- [Action item]:
Keep only the lines that hold the string "drop", filtering out the rest of the entries below.

[Opening Information given section]

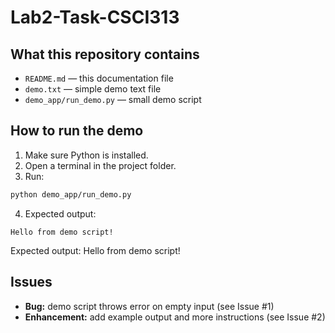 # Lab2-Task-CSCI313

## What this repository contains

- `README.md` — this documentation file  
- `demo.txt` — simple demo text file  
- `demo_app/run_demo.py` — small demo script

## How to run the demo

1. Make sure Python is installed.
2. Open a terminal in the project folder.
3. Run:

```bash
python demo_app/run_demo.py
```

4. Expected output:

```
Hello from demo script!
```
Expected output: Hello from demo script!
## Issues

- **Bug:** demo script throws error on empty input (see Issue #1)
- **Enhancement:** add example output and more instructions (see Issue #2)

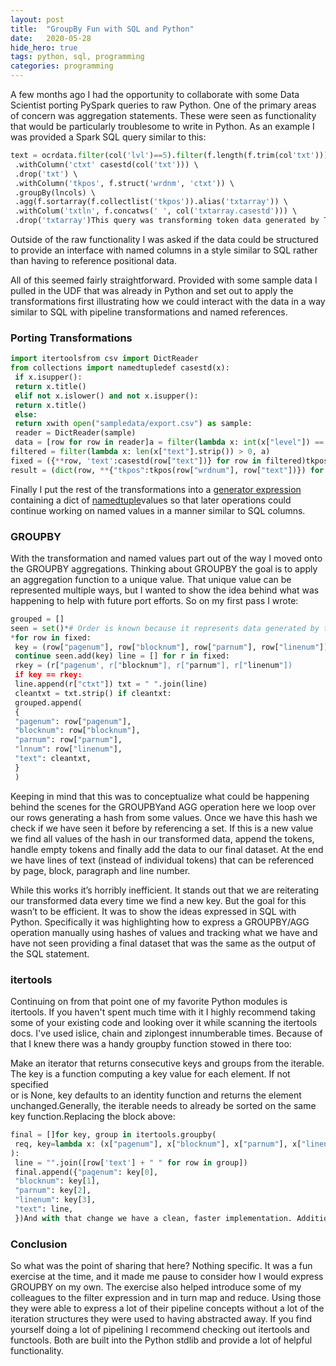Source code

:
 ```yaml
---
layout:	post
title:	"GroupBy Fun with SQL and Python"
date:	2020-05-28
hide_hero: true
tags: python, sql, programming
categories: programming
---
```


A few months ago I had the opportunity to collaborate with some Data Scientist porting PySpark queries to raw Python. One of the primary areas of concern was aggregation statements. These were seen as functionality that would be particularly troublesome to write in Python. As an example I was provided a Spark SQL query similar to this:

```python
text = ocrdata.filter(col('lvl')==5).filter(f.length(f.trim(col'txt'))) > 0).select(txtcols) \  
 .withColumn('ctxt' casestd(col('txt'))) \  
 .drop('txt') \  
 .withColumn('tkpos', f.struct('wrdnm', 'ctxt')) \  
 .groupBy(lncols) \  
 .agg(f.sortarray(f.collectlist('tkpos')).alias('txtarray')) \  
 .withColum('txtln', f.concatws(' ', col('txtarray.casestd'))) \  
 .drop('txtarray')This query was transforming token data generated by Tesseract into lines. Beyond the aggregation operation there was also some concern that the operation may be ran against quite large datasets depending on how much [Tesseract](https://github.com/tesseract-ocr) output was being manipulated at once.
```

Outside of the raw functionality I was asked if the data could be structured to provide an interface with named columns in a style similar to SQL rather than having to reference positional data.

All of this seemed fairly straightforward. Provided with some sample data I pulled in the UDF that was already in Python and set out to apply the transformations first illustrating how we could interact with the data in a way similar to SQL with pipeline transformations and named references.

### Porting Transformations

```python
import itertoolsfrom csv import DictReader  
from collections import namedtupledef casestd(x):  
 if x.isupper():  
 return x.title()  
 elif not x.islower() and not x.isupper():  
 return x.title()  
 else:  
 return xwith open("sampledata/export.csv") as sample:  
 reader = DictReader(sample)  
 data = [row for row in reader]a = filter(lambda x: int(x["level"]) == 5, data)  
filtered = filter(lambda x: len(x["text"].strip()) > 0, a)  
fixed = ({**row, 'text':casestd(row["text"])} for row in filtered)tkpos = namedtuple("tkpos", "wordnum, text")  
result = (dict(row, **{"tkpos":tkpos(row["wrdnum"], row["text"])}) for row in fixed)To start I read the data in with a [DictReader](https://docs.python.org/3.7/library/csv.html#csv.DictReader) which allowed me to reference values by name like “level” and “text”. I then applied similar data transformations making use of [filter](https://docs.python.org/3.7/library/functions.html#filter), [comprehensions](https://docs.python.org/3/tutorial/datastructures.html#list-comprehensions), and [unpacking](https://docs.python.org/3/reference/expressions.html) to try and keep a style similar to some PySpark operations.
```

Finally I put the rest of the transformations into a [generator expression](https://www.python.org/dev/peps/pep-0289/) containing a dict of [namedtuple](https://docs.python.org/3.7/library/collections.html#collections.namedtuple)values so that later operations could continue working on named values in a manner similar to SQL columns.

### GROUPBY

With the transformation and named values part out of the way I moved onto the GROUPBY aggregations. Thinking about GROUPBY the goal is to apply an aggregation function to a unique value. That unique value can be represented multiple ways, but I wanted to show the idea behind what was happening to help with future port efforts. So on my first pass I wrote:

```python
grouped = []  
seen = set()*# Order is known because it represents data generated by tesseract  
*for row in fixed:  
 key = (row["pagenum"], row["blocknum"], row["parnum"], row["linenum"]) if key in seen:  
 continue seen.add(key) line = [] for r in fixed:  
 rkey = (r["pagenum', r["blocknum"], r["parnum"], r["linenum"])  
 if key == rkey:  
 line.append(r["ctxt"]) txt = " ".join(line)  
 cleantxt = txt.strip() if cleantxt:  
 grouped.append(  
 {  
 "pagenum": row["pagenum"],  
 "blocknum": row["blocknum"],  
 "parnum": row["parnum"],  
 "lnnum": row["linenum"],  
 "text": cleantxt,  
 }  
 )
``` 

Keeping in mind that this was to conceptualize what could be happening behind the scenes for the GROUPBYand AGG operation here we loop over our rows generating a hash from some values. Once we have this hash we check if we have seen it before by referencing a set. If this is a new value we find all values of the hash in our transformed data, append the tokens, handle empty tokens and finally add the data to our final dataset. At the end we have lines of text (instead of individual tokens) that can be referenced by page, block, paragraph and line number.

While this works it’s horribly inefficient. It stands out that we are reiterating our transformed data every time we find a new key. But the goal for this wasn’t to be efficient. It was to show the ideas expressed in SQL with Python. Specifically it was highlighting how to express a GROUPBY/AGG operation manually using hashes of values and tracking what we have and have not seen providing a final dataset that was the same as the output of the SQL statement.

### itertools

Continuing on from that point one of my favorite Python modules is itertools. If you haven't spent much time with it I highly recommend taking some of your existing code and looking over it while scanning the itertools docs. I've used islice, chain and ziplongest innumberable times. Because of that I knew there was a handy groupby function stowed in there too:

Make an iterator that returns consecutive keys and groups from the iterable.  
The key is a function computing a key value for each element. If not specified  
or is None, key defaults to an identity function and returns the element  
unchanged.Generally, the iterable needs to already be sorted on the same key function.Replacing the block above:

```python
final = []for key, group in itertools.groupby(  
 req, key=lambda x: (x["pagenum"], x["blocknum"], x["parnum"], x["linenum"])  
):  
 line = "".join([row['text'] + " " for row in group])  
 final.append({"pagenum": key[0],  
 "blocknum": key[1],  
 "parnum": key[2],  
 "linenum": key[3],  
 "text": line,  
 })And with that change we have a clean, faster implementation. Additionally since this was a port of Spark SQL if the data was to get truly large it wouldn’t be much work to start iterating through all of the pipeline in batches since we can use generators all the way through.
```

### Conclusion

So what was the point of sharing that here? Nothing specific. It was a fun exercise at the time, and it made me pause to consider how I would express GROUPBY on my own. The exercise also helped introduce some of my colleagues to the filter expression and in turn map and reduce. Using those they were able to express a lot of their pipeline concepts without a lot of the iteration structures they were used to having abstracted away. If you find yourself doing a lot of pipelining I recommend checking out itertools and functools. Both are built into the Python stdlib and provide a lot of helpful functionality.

[Closing Information given section]
[Opening Information given section]

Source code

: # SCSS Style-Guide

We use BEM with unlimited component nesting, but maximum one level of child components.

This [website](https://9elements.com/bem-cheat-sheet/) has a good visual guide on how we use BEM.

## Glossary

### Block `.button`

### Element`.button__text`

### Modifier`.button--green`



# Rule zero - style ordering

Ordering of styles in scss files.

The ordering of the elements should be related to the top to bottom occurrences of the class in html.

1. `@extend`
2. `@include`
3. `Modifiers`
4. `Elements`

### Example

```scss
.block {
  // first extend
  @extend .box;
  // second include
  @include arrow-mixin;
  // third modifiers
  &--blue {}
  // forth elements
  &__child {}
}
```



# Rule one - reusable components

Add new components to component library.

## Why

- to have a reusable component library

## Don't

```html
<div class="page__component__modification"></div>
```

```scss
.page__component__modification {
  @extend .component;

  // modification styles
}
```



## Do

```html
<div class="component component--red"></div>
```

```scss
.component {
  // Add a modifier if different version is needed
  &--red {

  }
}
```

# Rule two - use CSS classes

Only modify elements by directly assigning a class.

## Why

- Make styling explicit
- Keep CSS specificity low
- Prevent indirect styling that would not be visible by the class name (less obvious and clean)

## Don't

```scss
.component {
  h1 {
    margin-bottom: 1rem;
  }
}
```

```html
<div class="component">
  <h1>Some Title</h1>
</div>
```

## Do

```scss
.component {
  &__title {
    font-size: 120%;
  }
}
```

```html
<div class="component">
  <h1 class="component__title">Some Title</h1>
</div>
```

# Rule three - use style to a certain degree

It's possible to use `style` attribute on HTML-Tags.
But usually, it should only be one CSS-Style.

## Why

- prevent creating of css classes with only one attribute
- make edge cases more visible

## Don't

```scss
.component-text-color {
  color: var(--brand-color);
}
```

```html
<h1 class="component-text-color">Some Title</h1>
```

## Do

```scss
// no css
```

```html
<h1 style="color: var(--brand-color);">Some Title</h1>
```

[Closing Information given section]
[Opening Information given section]

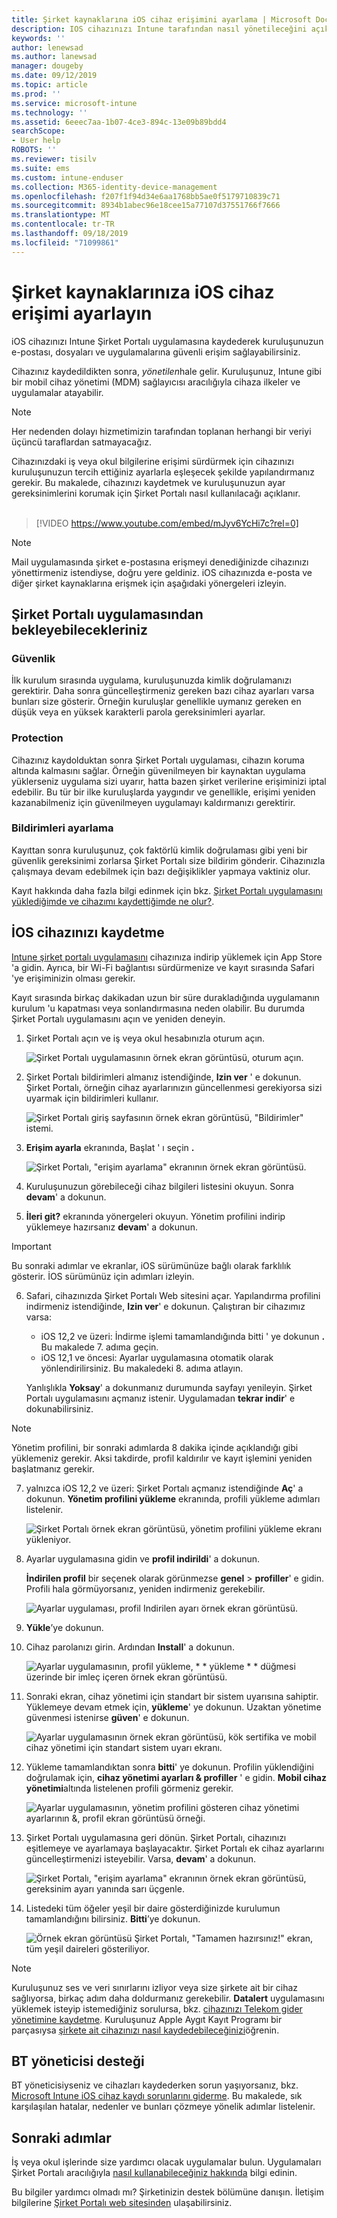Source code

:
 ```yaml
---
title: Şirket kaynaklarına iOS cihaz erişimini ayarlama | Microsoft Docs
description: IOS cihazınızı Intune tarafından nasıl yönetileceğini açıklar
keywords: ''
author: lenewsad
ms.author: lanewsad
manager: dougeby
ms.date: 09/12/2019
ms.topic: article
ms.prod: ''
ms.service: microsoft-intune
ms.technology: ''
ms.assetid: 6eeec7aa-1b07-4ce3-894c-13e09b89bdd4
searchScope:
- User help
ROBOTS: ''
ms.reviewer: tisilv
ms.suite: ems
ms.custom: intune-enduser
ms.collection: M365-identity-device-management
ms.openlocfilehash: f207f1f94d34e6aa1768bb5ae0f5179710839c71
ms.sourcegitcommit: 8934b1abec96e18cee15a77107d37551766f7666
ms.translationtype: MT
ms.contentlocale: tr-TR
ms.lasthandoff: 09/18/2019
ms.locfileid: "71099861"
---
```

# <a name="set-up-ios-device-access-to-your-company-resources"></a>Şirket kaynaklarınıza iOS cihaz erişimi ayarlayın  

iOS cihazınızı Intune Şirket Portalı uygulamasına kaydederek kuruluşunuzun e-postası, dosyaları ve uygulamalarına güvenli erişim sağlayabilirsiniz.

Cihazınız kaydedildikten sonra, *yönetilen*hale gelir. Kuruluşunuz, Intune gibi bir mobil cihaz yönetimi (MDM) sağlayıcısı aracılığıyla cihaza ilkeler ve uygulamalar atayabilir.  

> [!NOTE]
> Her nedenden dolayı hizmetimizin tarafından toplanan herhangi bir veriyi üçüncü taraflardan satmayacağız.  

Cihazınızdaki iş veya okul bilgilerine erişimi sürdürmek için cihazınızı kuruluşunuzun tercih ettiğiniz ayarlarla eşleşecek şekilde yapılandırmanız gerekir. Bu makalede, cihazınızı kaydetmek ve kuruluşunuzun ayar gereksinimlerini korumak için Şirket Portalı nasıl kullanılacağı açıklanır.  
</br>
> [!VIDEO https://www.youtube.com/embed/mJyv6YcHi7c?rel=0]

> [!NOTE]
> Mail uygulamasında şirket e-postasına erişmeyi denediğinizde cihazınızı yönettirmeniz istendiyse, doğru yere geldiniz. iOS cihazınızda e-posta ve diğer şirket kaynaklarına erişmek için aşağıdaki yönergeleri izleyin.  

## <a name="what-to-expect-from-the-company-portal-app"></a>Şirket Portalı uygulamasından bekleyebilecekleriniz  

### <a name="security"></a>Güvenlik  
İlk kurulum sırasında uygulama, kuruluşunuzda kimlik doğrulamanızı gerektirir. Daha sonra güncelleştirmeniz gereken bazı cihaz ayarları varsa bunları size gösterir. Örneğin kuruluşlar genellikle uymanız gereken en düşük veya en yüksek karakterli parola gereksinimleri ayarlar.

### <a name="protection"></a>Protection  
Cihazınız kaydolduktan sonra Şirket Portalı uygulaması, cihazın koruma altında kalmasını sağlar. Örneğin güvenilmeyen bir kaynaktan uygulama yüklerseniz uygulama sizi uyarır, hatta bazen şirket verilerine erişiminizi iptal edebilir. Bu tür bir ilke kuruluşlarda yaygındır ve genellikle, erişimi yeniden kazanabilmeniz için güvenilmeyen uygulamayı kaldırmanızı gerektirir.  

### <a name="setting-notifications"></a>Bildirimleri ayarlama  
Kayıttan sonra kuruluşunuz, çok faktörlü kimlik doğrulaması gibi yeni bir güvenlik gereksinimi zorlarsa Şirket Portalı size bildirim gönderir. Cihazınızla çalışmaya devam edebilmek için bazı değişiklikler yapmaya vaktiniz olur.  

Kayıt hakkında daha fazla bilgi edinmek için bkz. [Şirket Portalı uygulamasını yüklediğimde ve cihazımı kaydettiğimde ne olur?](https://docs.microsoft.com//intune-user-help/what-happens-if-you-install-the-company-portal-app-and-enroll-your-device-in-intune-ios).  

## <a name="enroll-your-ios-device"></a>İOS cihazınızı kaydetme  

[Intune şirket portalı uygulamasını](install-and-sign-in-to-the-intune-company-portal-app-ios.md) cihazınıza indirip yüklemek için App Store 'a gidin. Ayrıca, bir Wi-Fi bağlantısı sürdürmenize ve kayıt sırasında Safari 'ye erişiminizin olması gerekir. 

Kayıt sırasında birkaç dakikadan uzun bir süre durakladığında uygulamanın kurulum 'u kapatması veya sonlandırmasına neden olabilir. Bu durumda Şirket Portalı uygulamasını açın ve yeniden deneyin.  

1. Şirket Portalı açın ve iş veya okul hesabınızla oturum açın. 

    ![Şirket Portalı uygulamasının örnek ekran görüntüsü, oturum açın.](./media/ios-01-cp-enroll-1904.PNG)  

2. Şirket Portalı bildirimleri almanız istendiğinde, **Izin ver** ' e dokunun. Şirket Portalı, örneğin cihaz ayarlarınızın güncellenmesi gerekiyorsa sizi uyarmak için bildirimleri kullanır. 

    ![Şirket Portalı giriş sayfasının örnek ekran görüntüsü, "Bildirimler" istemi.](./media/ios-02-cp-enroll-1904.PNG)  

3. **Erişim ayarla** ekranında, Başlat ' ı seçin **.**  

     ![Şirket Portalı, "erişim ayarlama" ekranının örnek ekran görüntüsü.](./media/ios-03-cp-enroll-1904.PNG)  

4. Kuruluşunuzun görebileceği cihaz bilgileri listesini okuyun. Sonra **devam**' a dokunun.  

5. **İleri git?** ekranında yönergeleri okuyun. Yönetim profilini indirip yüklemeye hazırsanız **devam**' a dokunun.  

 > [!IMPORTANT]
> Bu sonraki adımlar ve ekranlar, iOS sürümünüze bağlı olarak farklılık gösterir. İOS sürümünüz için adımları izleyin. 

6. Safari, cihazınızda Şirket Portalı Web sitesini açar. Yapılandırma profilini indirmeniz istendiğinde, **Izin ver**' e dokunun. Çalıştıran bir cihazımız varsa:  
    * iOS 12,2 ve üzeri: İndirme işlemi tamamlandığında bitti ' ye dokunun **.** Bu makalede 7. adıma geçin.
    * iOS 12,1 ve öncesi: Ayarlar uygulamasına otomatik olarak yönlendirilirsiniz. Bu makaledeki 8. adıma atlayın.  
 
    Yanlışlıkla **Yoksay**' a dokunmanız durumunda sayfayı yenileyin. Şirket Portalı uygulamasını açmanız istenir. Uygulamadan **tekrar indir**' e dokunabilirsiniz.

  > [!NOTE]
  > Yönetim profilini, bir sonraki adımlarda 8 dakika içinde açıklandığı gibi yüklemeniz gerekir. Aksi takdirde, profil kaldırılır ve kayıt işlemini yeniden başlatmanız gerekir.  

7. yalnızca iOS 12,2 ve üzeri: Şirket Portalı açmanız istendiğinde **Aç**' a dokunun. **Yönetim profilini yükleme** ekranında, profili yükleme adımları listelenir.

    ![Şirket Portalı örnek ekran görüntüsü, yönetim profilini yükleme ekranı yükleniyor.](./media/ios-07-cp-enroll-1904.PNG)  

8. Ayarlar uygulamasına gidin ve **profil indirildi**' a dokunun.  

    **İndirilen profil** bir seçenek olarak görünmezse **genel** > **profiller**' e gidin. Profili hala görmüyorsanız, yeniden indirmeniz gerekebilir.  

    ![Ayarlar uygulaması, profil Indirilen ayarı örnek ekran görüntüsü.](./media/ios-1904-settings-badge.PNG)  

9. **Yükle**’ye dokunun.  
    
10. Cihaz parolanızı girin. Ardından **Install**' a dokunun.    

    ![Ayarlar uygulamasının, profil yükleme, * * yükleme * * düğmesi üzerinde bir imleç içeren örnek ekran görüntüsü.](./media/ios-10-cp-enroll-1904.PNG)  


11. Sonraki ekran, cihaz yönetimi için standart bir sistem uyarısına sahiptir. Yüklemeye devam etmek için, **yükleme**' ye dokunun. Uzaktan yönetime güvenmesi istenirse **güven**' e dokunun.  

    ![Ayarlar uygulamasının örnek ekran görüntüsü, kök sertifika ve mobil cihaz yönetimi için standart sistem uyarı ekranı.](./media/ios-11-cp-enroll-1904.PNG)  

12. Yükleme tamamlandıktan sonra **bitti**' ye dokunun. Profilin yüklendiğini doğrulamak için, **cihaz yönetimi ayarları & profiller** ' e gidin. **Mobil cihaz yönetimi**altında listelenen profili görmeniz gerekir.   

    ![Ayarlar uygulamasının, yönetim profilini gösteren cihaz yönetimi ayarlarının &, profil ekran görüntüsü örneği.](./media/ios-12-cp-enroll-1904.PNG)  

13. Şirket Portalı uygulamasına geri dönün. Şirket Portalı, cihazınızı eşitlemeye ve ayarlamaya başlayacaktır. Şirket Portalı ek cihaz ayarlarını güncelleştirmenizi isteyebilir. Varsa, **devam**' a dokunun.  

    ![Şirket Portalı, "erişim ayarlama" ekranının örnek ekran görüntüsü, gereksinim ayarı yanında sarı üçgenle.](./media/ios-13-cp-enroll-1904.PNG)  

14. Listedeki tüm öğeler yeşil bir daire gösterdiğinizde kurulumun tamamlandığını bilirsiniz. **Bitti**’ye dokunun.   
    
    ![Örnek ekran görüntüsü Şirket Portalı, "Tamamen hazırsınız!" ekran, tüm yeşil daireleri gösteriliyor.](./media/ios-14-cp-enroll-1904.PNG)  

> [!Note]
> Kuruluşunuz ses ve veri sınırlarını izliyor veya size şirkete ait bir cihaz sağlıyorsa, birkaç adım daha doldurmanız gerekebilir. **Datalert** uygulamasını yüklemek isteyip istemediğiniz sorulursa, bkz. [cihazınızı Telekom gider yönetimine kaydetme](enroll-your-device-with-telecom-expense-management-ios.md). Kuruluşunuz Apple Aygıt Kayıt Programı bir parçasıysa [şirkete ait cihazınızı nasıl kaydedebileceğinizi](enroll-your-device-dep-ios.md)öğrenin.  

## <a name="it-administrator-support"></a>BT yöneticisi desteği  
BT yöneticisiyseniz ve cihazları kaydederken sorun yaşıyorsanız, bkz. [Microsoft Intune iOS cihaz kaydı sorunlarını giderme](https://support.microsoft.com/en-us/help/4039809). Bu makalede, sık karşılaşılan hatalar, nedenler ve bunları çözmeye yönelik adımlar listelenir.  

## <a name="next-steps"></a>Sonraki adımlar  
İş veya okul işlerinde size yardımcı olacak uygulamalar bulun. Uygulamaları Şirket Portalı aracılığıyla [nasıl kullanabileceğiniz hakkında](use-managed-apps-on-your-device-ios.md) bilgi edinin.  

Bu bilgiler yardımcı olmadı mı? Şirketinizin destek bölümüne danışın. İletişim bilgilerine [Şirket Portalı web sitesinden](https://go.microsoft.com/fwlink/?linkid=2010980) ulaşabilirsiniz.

[Closing Information given section]

- [Solution to the problem]:
 .drop('txt') \  
 .drop('txtarray')This query was transforming token data generated by Tesseract into lines. Beyond the aggregation operation there was also some concern that the operation may be ran against quite large datasets depending on how much [Tesseract](https://github.com/tesseract-ocr) output was being manipulated at once.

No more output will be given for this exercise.